§ Collected data entries:
BEGIN
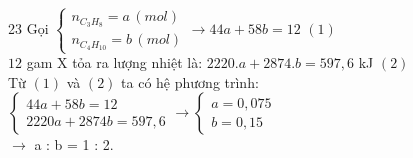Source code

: \begin{loigiaibth}{23}
  Gọi $\begin {cases} n_{C_3H_8} = a \, (mol) \\ n_{C_4H_{10}} = b \, (mol) \end {cases} \longrightarrow 44a + 58b = 12 \,\, (1)$ \\ $12$ gam X tỏa ra lượng nhiệt là: $2220.a + 2874.b = 597{,}6$ kJ $(2)$ \\ Từ $(1)$ và $(2)$ ta có hệ phương trình: $\begin {cases} 44a + 58b = 12 \\ 2220a + 2874b = 597{,}6 \end {cases} \longrightarrow \begin {cases} a = 0{,}075 \\ b = 0{,}15 \end {cases}$ \\ $\rightarrow $ a : b = 1 : 2.
\end{loigiaibth}

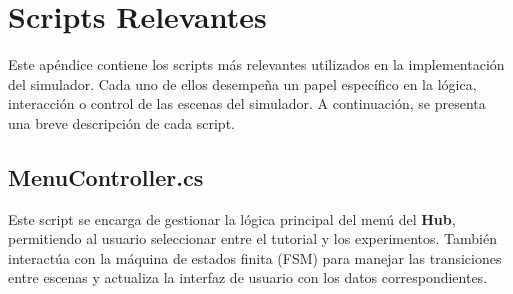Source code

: \chapter{Scripts Relevantes}\label{app:Scripts}
Este apéndice contiene los scripts más relevantes utilizados en la implementación del simulador. Cada uno de ellos desempeña un papel específico en la lógica, interacción o control de las escenas del simulador. A continuación, se presenta una breve descripción de cada script.
\section{MenuController.cs}\label{script:MenuController}
Este script se encarga de gestionar la lógica principal del menú del \textbf{Hub}, permitiendo al usuario seleccionar entre el tutorial y los experimentos. También interactúa con la máquina de estados finita (FSM) para manejar las transiciones entre escenas y actualiza la interfaz de usuario con los datos correspondientes.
END
§ Task objective: Check each line above for the string "label", then copy the ones that have it.

§ Your response:
: \chapter{Scripts Relevantes}\label{app:Scripts}
\section{MenuController.cs}\label{script:MenuController}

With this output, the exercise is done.